Saved data entries

++++++++++++++++++++

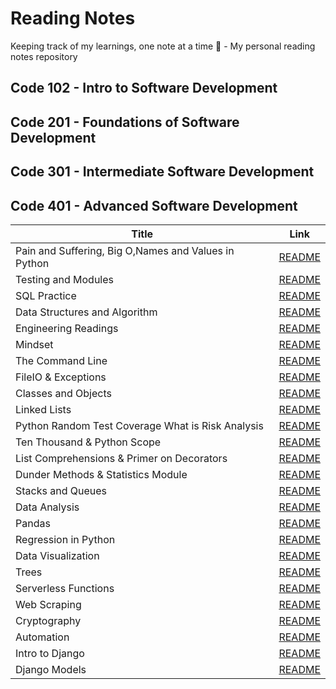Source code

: # Reading Notes
Keeping track of my learnings, one note at a time 📝 - My personal reading notes repository

## Code 102 - Intro to Software Development

## Code 201 - Foundations of Software Development

## Code 301 - Intermediate Software Development

## Code 401 - Advanced Software Development

| Title                                                   | Link 
| -----------                                             | -----------                                     |
| Pain and Suffering, Big O,Names and Values in Python    |   [README](./ReadClass01/README.md)             |
| Testing and Modules                                     |   [README](./ReadClass02/README.md)             |
| SQL Practice                                            |   [README](./SQL%20Practice/README.md)          |
| Data Structures and Algorithm                           |   [README](./Data%20Structures%20and%20Algorithms/README.md)                                                                                                   |
| Engineering Readings                                    |    [README](./Engineering%20Readings/README.md)  |
| Mindset                                                 |    [README](./Mindset/README.md)                 |
| The Command Line                                        |    [README](./The%20Command%20Line/README.md)    |
| FileIO & Exceptions                                     |    [README](./FileIO%20%26%20Exceptions/README.md)                                                                                                          |
| Classes and Objects                                     |    [README](./Classes%20and%20Objects/README.md) |
| Linked Lists                                            |    [README](./Linked%20Lists/README.md)          |
| Python Random Test Coverage What is Risk Analysis       |    [README](./Python%20Random/README.md)         |
| Ten Thousand & Python Scope                             |    [README](./Ten%20Thousand%20%26%20Python%20Scope/README.md)                                                             |
| List Comprehensions & Primer on Decorators              |    [README](./%20List%20Comprehensions%20%26%20Primer%20on%20Decorators/README.md)                                         |
| Dunder Methods & Statistics Module                      |    [README](./Dunder%20Methods%20%26%20Statistics%20Module/README.md)                                                      |
| Stacks and Queues                                       |    [README](./Stacks%20and%20Queues/README.md)   |
| Data Analysis                                           |    [README](./Jupyter%20Lab%20/README.md)        |
| Pandas                                                  |    [README](./Pandas/README.md)                  |
| Regression in Python                                    |    [README](./Regression%20in%20Python/README.md)                                                                                                          |
| Data Visualization                                      |    [README](./Data%20Visualization/README.md)    |
| Trees                                                   |    [README](./Trees/README.md)                   |
| Serverless Functions                                    |    [README](./Serverless_Functions/README.md)    |
| Web Scraping                                            |    [README](./Web%20Scraping/README.md)          |
| Cryptography                                            |    [README](./Cryptography/README.md)            |
| Automation                                              |    [README](./Automation/README.md)              |
| Intro to Django                                         |    [README](./Intro%20to%20Django/README.md)     |
| Django Models                                           |    [README](./Django%20Models/README.md)     |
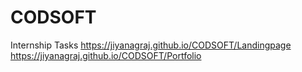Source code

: # CODSOFT
Internship Tasks
https://jiyanagraj.github.io/CODSOFT/Landingpage
https://jiyanagraj.github.io/CODSOFT/Portfolio
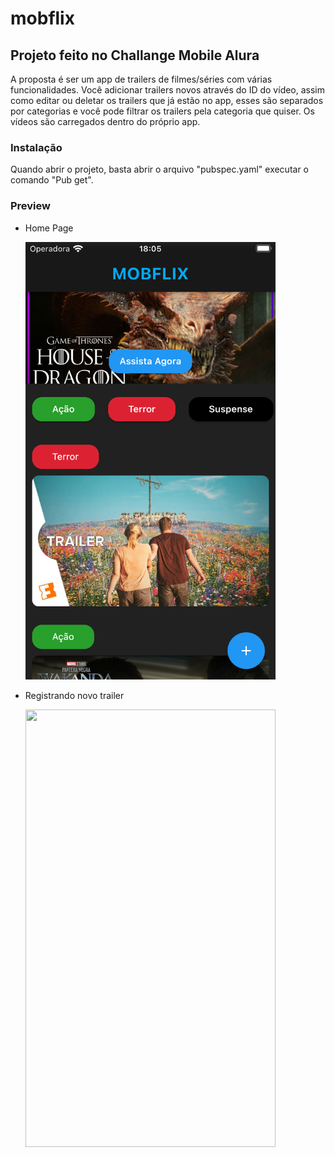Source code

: # mobflix

## Projeto feito no Challange Mobile Alura

A proposta é ser um app de trailers de filmes/séries com várias funcionalidades. Você adicionar trailers novos através do ID do vídeo, assim como editar ou deletar os trailers que já estão no app, esses são separados por categorias e você pode filtrar os trailers pela categoria que quiser. Os vídeos são carregados dentro do próprio app.

### Instalação

Quando abrir o projeto, basta abrir o arquivo "pubspec.yaml" executar o comando "Pub get".

### Preview

- Home Page

  <img width="400" height="700" src="https://github.com/Gabrielcavd/mobflix/blob/main/lib/Assets/homePage.png">
  
- Registrando novo trailer
  
  <img width="400" height="700" src="https://github.com/Gabrielcavd/mobflix/blob/main/lib/Assets/registringVideo.mov">
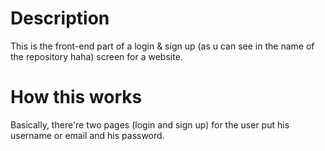 # Description
This is the front-end part of a login &amp; sign up (as u can see in the name of the repository haha) screen for a website.

# How this works
Basically, there're two pages (login and sign up) for the user put his username or email and his password.
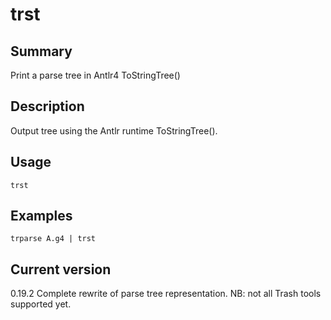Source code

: # trst

## Summary

Print a parse tree in Antlr4 ToStringTree()

## Description

Output tree using the Antlr runtime ToStringTree().

## Usage

    trst

## Examples

    trparse A.g4 | trst

## Current version

0.19.2 Complete rewrite of parse tree representation. NB: not all Trash tools supported yet.
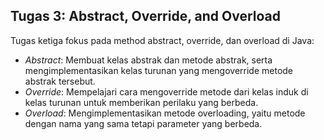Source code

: 
## Tugas 3: Abstract, Override, and Overload
Tugas ketiga fokus pada method abstract, override, dan overload di Java:

- *Abstract*: Membuat kelas abstrak dan metode abstrak, serta mengimplementasikan kelas turunan yang mengoverride metode abstrak tersebut.
- *Override*: Mempelajari cara mengoverride metode dari kelas induk di kelas turunan untuk memberikan perilaku yang berbeda.
- *Overload*: Mengimplementasikan metode overloading, yaitu metode dengan nama yang sama tetapi parameter yang berbeda.
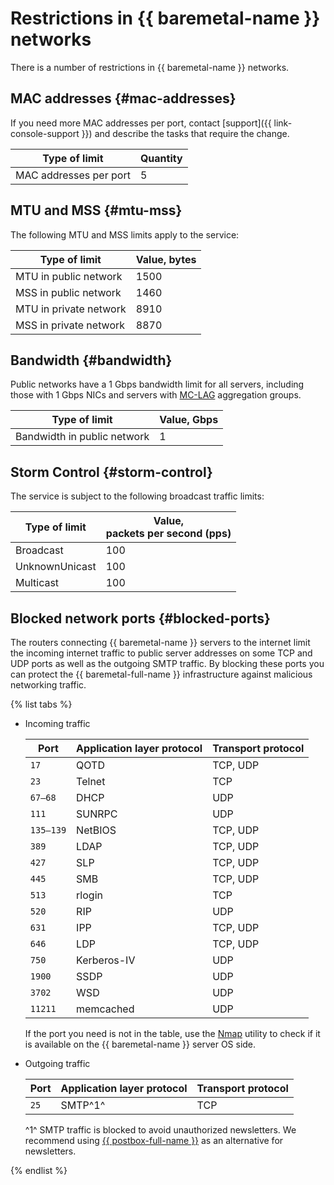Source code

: # Restrictions in {{ baremetal-name }} networks

There is a number of restrictions in {{ baremetal-name }} networks.

## MAC addresses {#mac-addresses}

If you need more MAC addresses per port, contact [support]({{ link-console-support }}) and describe the tasks that require the change.

Type of limit | Quantity
--- | ---
MAC addresses per port | 5

## MTU and MSS {#mtu-mss}

The following MTU and MSS limits apply to the service:

Type of limit | Value, bytes
--- | ---
MTU in public network | 1500
MSS in public network | 1460
MTU in private network | 8910
MSS in private network | 8870

## Bandwidth {#bandwidth}

Public networks have a 1 Gbps bandwidth limit for all servers, including those with 1 Gbps NICs and servers with [MC-LAG](./mc-lag.md) aggregation groups.

Type of limit | Value, Gbps
--- | ---
Bandwidth in public network | 1 

## Storm Control {#storm-control}

The service is subject to the following broadcast traffic limits:

Type of limit | Value,</br>packets per second (pps)
--- | ---
Broadcast | 100
UnknownUnicast | 100
Multicast | 100

## Blocked network ports {#blocked-ports}

The routers connecting {{ baremetal-name }} servers to the internet limit the incoming internet traffic to public server addresses on some TCP and UDP ports as well as the outgoing SMTP traffic. By blocking these ports you can protect the {{ baremetal-full-name }} infrastructure against malicious networking traffic.

{% list tabs %}

- Incoming traffic

  **Port** | **Application layer protocol** | **Transport protocol**
  --- | --- | ---
  `17` | QOTD | TCP, UDP
  `23` | Telnet | TCP
  `67–68` | DHCP | UDP
  `111` | SUNRPC | UDP
  `135–139` | NetBIOS | TCP, UDP
  `389` | LDAP | TCP, UDP
  `427` | SLP | TCP, UDP
  `445` | SMB | TCP, UDP
  `513` | rlogin | TCP
  `520` | RIP | UDP
  `631` | IPP | TCP, UDP
  `646` | LDP | TCP, UDP
  `750` | Kerberos-IV | UDP
  `1900` | SSDP | UDP
  `3702` | WSD | UDP
  `11211` | memcached | UDP

  If the port you need is not in the table, use the [Nmap](https://en.wikipedia.org/wiki/Nmap) utility to check if it is available on the {{ baremetal-name }} server OS side.

- Outgoing traffic

  **Port** | **Application layer protocol** | **Transport protocol**
  --- | --- | ---
  `25` | SMTP^1^ | TCP

  ^1^ SMTP traffic is blocked to avoid unauthorized newsletters. We recommend using [{{ postbox-full-name }}](../../postbox/concepts/index.md) as an alternative for newsletters.

{% endlist %}
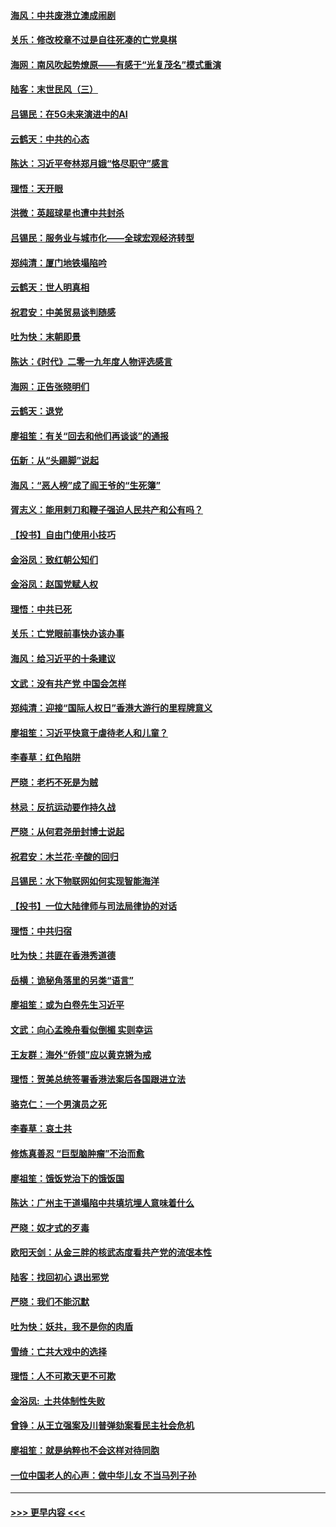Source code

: #### [海风：中共废港立澳成闹剧](../pages/nsc993/n11735857.md?t=12211501) 
#### [关乐：修改校章不过是自往死凑的亡党臭棋](../pages/nsc993/n11735097.md?t=12211501) 
#### [海网：南风吹起势燎原——有感于“光复茂名”模式重演](../pages/nsc993/n11732308.md?t=12211501) 
#### [陆客：末世民风（三）](../pages/nsc993/n11732211.md?t=12211501) 
#### [吕锡民：在5G未来演进中的AI](../pages/nsc993/n11730010.md?t=12211501) 
#### [云鹤天：中共的心态](../pages/nsc993/n11729906.md?t=12211501) 
#### [陈达：习近平夸林郑月娥“恪尽职守”感言](../pages/nsc993/n11729881.md?t=12211501) 
#### [理悟：天开眼](../pages/nsc993/n11729699.md?t=12211501) 
#### [洪微：英超球星也遭中共封杀](../pages/nsc993/n11727243.md?t=12211501) 
#### [吕锡民：服务业与城市化——全球宏观经济转型](../pages/nsc993/n11725845.md?t=12211501) 
#### [郑纯清：厦门地铁塌陷吟](../pages/nsc993/n11725813.md?t=12211501) 
#### [云鹤天：世人明真相](../pages/nsc993/n11725621.md?t=12211501) 
#### [祝君安：中美贸易谈判随感](../pages/nsc993/n11725609.md?t=12211501) 
#### [吐为快：末朝即景](../pages/nsc993/n11723365.md?t=12211501) 
#### [陈达：《时代》二零一九年度人物评选感言](../pages/nsc993/n11723337.md?t=12211501) 
#### [海网：正告张晓明们](../pages/nsc993/n11723228.md?t=12211501) 
#### [云鹤天：退党](../pages/nsc993/n11723056.md?t=12211501) 
#### [廖祖笙：有关“回去和他们再谈谈”的通报](../pages/nsc993/n11722442.md?t=12211501) 
#### [伍新：从“头踢脚”说起](../pages/nsc993/n11722429.md?t=12211501) 
#### [海风：“恶人榜”成了阎王爷的“生死簿”](../pages/nsc993/n11722272.md?t=12211501) 
#### [胥志义：能用剌刀和鞭子强迫人民共产和公有吗？](../pages/nsc993/n11720569.md?t=12211501) 
#### [【投书】自由门使用小技巧](../pages/nsc993/n11720180.md?t=12211501) 
#### [金浴凤：致红朝公知们](../pages/nsc993/n11720563.md?t=12211501) 
#### [金浴凤：赵国党赋人权](../pages/nsc993/n11720533.md?t=12211501) 
#### [理悟：中共已死](../pages/nsc993/n11720233.md?t=12211501) 
#### [关乐：亡党眼前事快办该办事](../pages/nsc993/n11719160.md?t=12211501) 
#### [海风：给习近平的十条建议](../pages/nsc993/n11717616.md?t=12211501) 
#### [文武：没有共产党 中国会怎样](../pages/nsc993/n11717584.md?t=12211501) 
#### [郑纯清：迎接“国际人权日”香港大游行的里程牌意义](../pages/nsc993/n11717417.md?t=12211501) 
#### [廖祖笙：习近平快意于虐待老人和儿童？](../pages/nsc993/n11715313.md?t=12211501) 
#### [李春草：红色陷阱](../pages/nsc993/n11715029.md?t=12211501) 
#### [严晓：老朽不死是为贼](../pages/nsc993/n11712910.md?t=12211501) 
#### [林忌：反抗运动要作持久战](../pages/nsc993/n11712623.md?t=12211501) 
#### [严晓：从何君尧册封博士说起](../pages/nsc993/n11712465.md?t=12211501) 
#### [祝君安：木兰花·辛酸的回归](../pages/nsc993/n11712381.md?t=12211501) 
#### [吕锡民：水下物联网如何实现智能海洋](../pages/nsc993/n11711158.md?t=12211501) 
#### [【投书】一位大陆律师与司法局律协的对话](../pages/nsc993/n11709675.md?t=12211501) 
#### [理悟：中共归宿](../pages/nsc993/n11710059.md?t=12211501) 
#### [吐为快：共匪在香港秀道德](../pages/nsc993/n11709979.md?t=12211501) 
#### [岳横：诡秘角落里的另类“语言”](../pages/nsc993/n11709792.md?t=12211501) 
#### [廖祖笙：或为白卷先生习近平](../pages/nsc993/n11708330.md?t=12211501) 
#### [文武：向心孟晚舟看似倒楣 实则幸运](../pages/nsc993/n11708236.md?t=12211501) 
#### [王友群：海外“侨领”应以黄克锵为戒](../pages/nsc993/n11706176.md?t=12211501) 
#### [理悟：贺美总统签署香港法案后各国跟进立法](../pages/nsc993/n11706853.md?t=12211501) 
#### [骆克仁：一个男演员之死](../pages/nsc993/n11706677.md?t=12211501) 
#### [李春草：哀土共](../pages/nsc993/n11706255.md?t=12211501) 
#### [修炼真善忍 “巨型脑肿瘤”不治而愈](../pages/nsc993/n11705340.md?t=12211501) 
#### [廖祖笙：饿饭党治下的饿饭国](../pages/nsc993/n11705085.md?t=12211501) 
#### [陈达：广州主干道塌陷中共填坑埋人意味着什么](../pages/nsc993/n11705046.md?t=12211501) 
#### [严晓：奴才式的歹毒](../pages/nsc993/n11704826.md?t=12211501) 
#### [欧阳天剑：从金三胖的核武态度看共产党的流氓本性](../pages/nsc993/n11702238.md?t=12211501) 
#### [陆客：找回初心 退出邪党](../pages/nsc993/n11702213.md?t=12211501) 
#### [严晓：我们不能沉默](../pages/nsc993/n11702110.md?t=12211501) 
#### [吐为快：妖共，我不是你的肉盾](../pages/nsc993/n11701366.md?t=12211501) 
#### [雪绮：亡共大戏中的选择](../pages/nsc993/n11699922.md?t=12211501) 
#### [理悟：人不可欺天更不可欺](../pages/nsc993/n11699657.md?t=12211501) 
#### [金浴凤:  土共体制性失败](../pages/nsc993/n11699361.md?t=12211501) 
#### [曾铮：从王立强案及川普弹劾案看民主社会危机](../pages/nsc993/n11699318.md?t=12211501) 
#### [廖祖笙：就是纳粹也不会这样对待同胞](../pages/nsc993/n11697658.md?t=12211501) 
#### [一位中国老人的心声：做中华儿女 不当马列子孙](../pages/nsc993/n11697525.md?t=12211501) 

----
#### [ >>> 更早内容 <<< ](../indexes/nsc993-earlier.md)
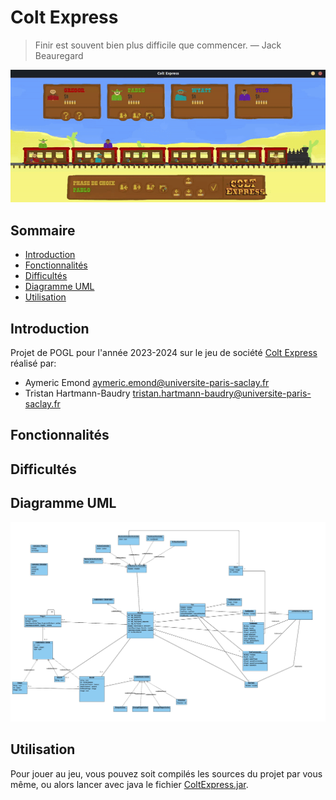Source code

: # Colt Express

> Finir est souvent bien plus difficile que commencer.
— Jack Beauregard

![demo](demo.gif)

## Sommaire

- [Introduction](#introduction)
- [Fonctionnalités](#fonctionnalités)
- [Difficultés](#difficultes)
- [Diagramme UML](#diagramme-uml)
- [Utilisation](#utilisation)

## Introduction
Projet de POGL pour l'année 2023-2024 sur le jeu de société [Colt Express](https://www.ludonaute.fr/en/product/colt-express/)
réalisé par:
- Aymeric Emond <aymeric.emond@universite-paris-saclay.fr>
- Tristan Hartmann-Baudry  <tristan.hartmann-baudry@universite-paris-saclay.fr>


## Fonctionnalités


## Difficultés


## Diagramme UML
![diagram](diagram.png)

## Utilisation
Pour jouer au jeu, vous pouvez soit compilés les sources du projet par
vous même, ou alors lancer avec java le fichier [ColtExpress.jar](ColtExpress.jar).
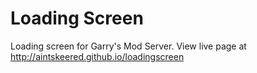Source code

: Loading Screen
=============

Loading screen for Garry's Mod Server.
View live page at http://aintskeered.github.io/loadingscreen

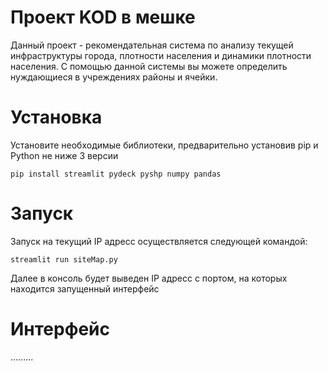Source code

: # Проект KOD в мешке
Данный проект - рекомендательная система по анализу текущей инфраструктуры города, плотности населения и динамики плотности населения.
С помощью данной системы вы можете определить нуждающиеся в учреждениях районы и ячейки.

# Установка
Установите необходимые библиотеки, предварительно установив pip и Python не ниже 3 версии


``pip install streamlit pydeck pyshp numpy pandas``

# Запуск
Запуск на текущий IP адресс осуществляется следующей командой:


``streamlit run siteMap.py``

Далее в консоль будет выведен IP адресс с портом, на которых находится запущенный интерфейс

# Интерфейс

.........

++++++++++++++++++++

EXERCISE GOAL: Give back exactly the lines above, from the line containing "Broadcast | 100" through the line containing "## Blocked network", with both end lines and nothing more.

TASK RESULT:
Broadcast | 100
UnknownUnicast | 100
Multicast | 100

## Blocked network ports {#blocked-ports}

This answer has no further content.